Monitor Appointed in New York Stop-and-Frisk Case

     MANHATTAN (CN) – The president of a nonprofit reform outfit will facilitate the remediation of the unconstitutional stop-and-frisk police practices, a federal judge ruled Wednesday.
     U.S. District Judge Shira Scheindlin had noted that she would appoint such a monitor when she ruled against the city last month after a two-month bench trial.
     Nicholas Turner will now take on the task of developing sustainable reforms to the stop-and-frisk practices of the New York City Police Department, according to a six-page order supplementing the remedies opinion.
     Turner spent nine years with the Vera Institute of Justice before it appointed him recently as its fifth president.

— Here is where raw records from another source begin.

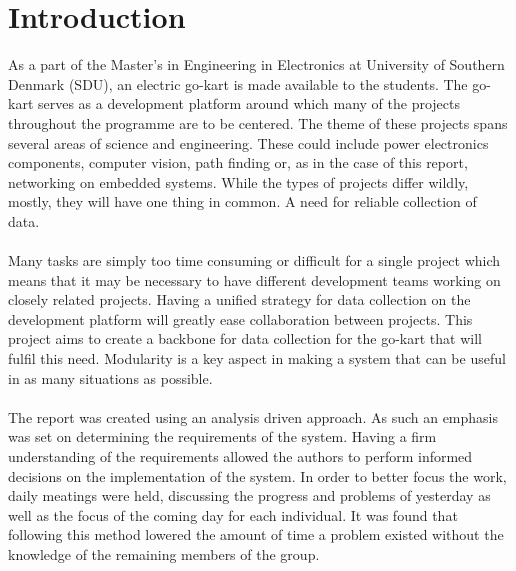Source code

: \section{Introduction} %
\label{sec:introduction}
As a part of the Master's in Engineering in Electronics at University of Southern Denmark (SDU), an electric go-kart is made available to the students.
The go-kart serves as a development platform around which many of the projects throughout the programme are to be centered.
The theme of these projects spans several areas of science and engineering.
These could include power electronics components, computer vision, path finding or, as in the case of this report, networking on embedded systems.
While the types of projects differ wildly, mostly, they will have one thing in common.
A need for reliable collection of data.
\\~\\
Many tasks are simply too time consuming or difficult for a single project which means that it may be necessary to have different development teams working on closely related projects.
Having a unified strategy for data collection on the development platform will greatly ease collaboration between projects.
This project aims to create a backbone for data collection for the go-kart that will fulfil this need.
Modularity is a key aspect in making a system that can be useful in as many situations as possible.
\\~\\
The report was created using an analysis driven approach.
As such an emphasis was set on determining the requirements of the system.
Having a firm understanding of the requirements allowed the authors to perform informed decisions on the implementation of the system.
In order to better focus the work, daily meatings were held, discussing the progress and problems of yesterday as well as the focus of the coming day for each individual.
It was found that following this method lowered the amount of time a problem existed without the knowledge of the remaining members of the group. 
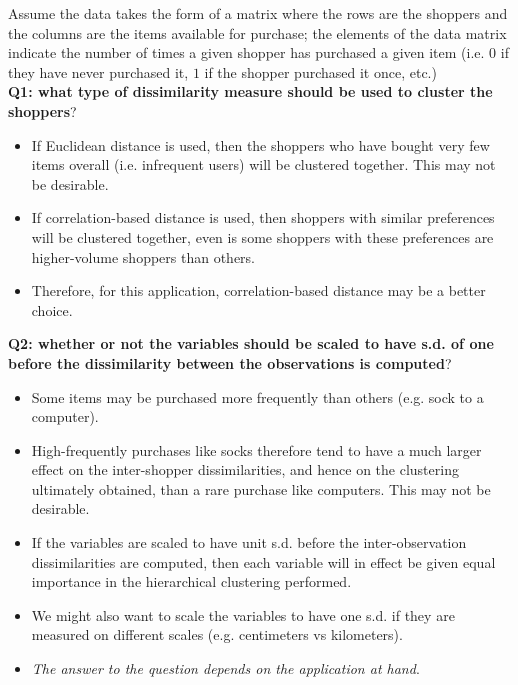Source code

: \documentclass[11pt]{article}
\begin{document}
\noindent Assume the data takes the form of a matrix where the rows are the shoppers and the columns are the items available for purchase; the elements of the data matrix indicate the number of times a given shopper has purchased a given item (i.e. $0$ if they have never purchased it, $1$ if the shopper purchased it once, etc.) \\

\noindent \textbf{Q1: what type of dissimilarity measure should be used to cluster the shoppers}?
\begin{itemize}
    \item If Euclidean distance is used, then the shoppers who have bought very few items overall (i.e. infrequent users) will be clustered together. This may not be desirable.
    \item If correlation-based distance is used, then shoppers with similar preferences will be clustered together, even is some shoppers with these preferences are higher-volume shoppers than others.
    \item Therefore, for this application, correlation-based distance may be a better choice.
\end{itemize} \phantom{i}

\noindent \textbf{Q2: whether or not the variables should be scaled to have s.d. of one before the dissimilarity between the observations is computed}?
\begin{itemize}
    \item Some items may be purchased more frequently than others (e.g. sock to a computer).
    \item High-frequently purchases like socks therefore tend to have a much larger effect on the inter-shopper dissimilarities, and hence on the clustering ultimately obtained, than a rare purchase like computers. This may not be desirable.
    \item If the variables are scaled to have unit s.d. before the inter-observation dissimilarities are computed, then each variable will in effect be given equal importance in the hierarchical clustering performed.
    \item We might also want to scale the variables to have one s.d. if they are measured on different scales (e.g. centimeters vs kilometers).
    \item \textit{The answer to the question depends on the application at hand}.
\end{itemize}
\end{document}
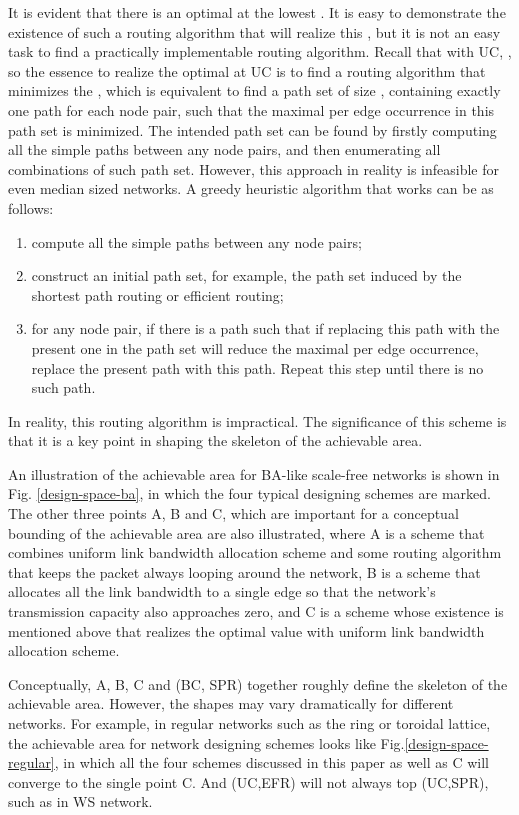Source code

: \documentclass[journal]{IEEEtran}
\begin{document}
{It is evident that there is an optimal  at the lowest
. It is easy to demonstrate the existence of such a routing
algorithm that will realize this , but it is not an easy task
to find a practically implementable routing algorithm. Recall that
with UC, , so the essence to
realize the optimal  at UC is to find a routing algorithm that
minimizes the , which is equivalent to find a path
set of size , containing exactly one path for each node
pair, such that the maximal per edge occurrence in this path set is
minimized. The intended path set can be found by firstly computing
all the simple paths between any node pairs, and then enumerating
all combinations of such path set. However, this approach in reality
is infeasible for even median sized networks. A greedy heuristic
algorithm that works can be as follows:

 \begin{enumerate}
 \item
compute all the simple paths between any node pairs;
\item construct
an initial path set, for example, the path set induced by the
shortest path routing or efficient routing;
\item for any node pair, if there is a path such that if replacing this path with the
present one in the path set will reduce the maximal per edge
occurrence, replace the present path with this path. Repeat this
step until there is no such path.
\end{enumerate}

In reality, this routing algorithm is impractical. The significance
of this scheme is that it is a key point in shaping the skeleton of
the achievable area.

An illustration of the achievable area  for BA-like scale-free
networks is shown in Fig. \ref{design-space-ba}, in which the four
typical designing schemes are marked. The other three points A, B
and C, which are important for a conceptual bounding of the
achievable area are also illustrated, where A is a scheme that
combines uniform link bandwidth allocation scheme and some routing
algorithm that keeps the packet always looping around the network, B
is a scheme that allocates all the link bandwidth to a single edge
so that the network's transmission capacity also approaches zero,
and C is a scheme whose existence is mentioned above that realizes
the optimal  value with uniform link bandwidth allocation
scheme.

Conceptually, A, B, C and (BC, SPR) together roughly define the
skeleton of the achievable area. However, the shapes may vary
dramatically for different networks. For example, in regular
networks such as the ring or toroidal lattice, the achievable area
for network designing schemes looks like
Fig.\ref{design-space-regular}, in which all the four schemes
discussed in this paper as well as C will converge to the single
point C. And (UC,EFR) will not always top (UC,SPR), such as in WS
network.


}
\end{document}
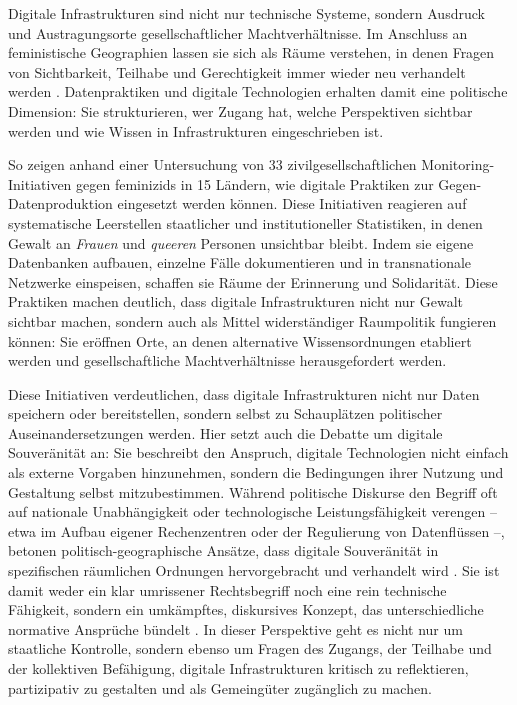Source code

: \vspace{1em}

Digitale Infrastrukturen sind nicht nur technische Systeme, sondern Ausdruck und Austragungsorte gesellschaftlicher Machtverhältnisse. Im Anschluss an feministische Geographien lassen sie sich als Räume verstehen, in denen Fragen von Sichtbarkeit, Teilhabe und Gerechtigkeit immer wieder neu verhandelt werden \parencite{elwoodFeministDigitalGeographies2018}. Datenpraktiken und digitale Technologien erhalten damit eine politische Dimension: Sie strukturieren, wer Zugang hat, welche Perspektiven sichtbar werden und wie Wissen in Infrastrukturen eingeschrieben ist.

So zeigen \textcite{dignazioGeographiesMissingData2024} anhand einer Untersuchung von 33 zivilgesellschaftlichen Monitoring-Initiativen gegen \glspl{feminizid} in 15 Ländern, wie digitale Praktiken zur Gegen-Datenproduktion eingesetzt werden können. Diese Initiativen reagieren auf systematische Leerstellen staatlicher und institutioneller Statistiken, in denen Gewalt an \emph{Frauen} und \emph{queeren} Personen unsichtbar bleibt. Indem sie eigene Datenbanken aufbauen, einzelne Fälle dokumentieren und in transnationale Netzwerke einspeisen, schaffen sie Räume der Erinnerung und Solidarität. Diese Praktiken machen deutlich, dass digitale Infrastrukturen nicht nur Gewalt sichtbar machen, sondern auch als Mittel widerständiger Raumpolitik fungieren können: Sie eröffnen Orte, an denen alternative Wissensordnungen etabliert werden und gesellschaftliche Machtverhältnisse herausgefordert werden.

Diese Initiativen verdeutlichen, dass digitale Infrastrukturen nicht nur Daten speichern oder bereitstellen, sondern selbst zu Schauplätzen politischer Auseinandersetzungen werden. Hier setzt auch die Debatte um digitale Souveränität an: Sie beschreibt den Anspruch, digitale Technologien nicht einfach als externe Vorgaben hinzunehmen, sondern die Bedingungen ihrer Nutzung und Gestaltung selbst mitzubestimmen. Während politische Diskurse den Begriff oft auf nationale Unabhängigkeit oder technologische Leistungsfähigkeit verengen -- etwa im Aufbau eigener Rechenzentren oder der Regulierung von Datenflüssen --, betonen politisch-geographische Ansätze, dass digitale Souveränität in spezifischen räumlichen Ordnungen hervorgebracht und verhandelt wird \parencite{glaszeContestedSpatialitiesDigital2023}. Sie ist damit weder ein klar umrissener Rechtsbegriff noch eine rein technische Fähigkeit, sondern ein umkämpftes, diskursives Konzept, das unterschiedliche normative Ansprüche bündelt \parencite{pohleDigitalSovereignty2020}. In dieser Perspektive geht es nicht nur um staatliche Kontrolle, sondern ebenso um Fragen des Zugangs, der Teilhabe und der kollektiven Befähigung, digitale Infrastrukturen kritisch zu reflektieren, partizipativ zu gestalten und als Gemeingüter zugänglich zu machen.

     Scheindlin described the institute as “widely recognized for its use of rigorous testing and broad-based collaboration to help governments plan, implement and evaluate improvements to the justice system.”
     “Vera has a long history of working to improve public safety by strengthening its ties between police and the community,” she added.
     The group partnered with the NYPD in the early 1980s to develop the Community Patrol Officer Program, “one of the first community policing programs in the country,” Scheindlin wrote.
     “Mr. Turner initiated and managed projects on racial profiling in prosecution, safety in America’s prisons, sentencing reform, juvenile justice and domestic violence,” she added.
     Turner left Vera for several years to serve as managing director of the Rockefeller Foundation, focusing on urban issues and the redevelopment of post-Hurricane Katrina New Orleans to “increase racial and socioeconomic integration.”
     He graduated from Yale College and Yale Law School, then clerked for U.S. District Judge Jack Weinstein in Brooklyn.
     Before law school, Turner worked with homeless, at-risk and court-involved youth at Sasha Bruce Youthwork, a community-based youth advocacy and services organization in Washington, D.C.
     Scheindlin’s remedies opinion last month had also called for police to wear cameras during stop-and-frisk procedures.
     David Floyd, Lalit Clarkson, Deon Dennis and David Ourlicht filed a federal class action challenging the department’s stop-and-frisk practices five years ago in Manhattan.     
     Those men’s attorneys with the Center for Constitutional Rights said Turner was a good choice.
     “We are pleased that the court has appointed Mr. Turner and we are looking forward to working with him in order to move the joint remedy process forward,” the group said in a statement.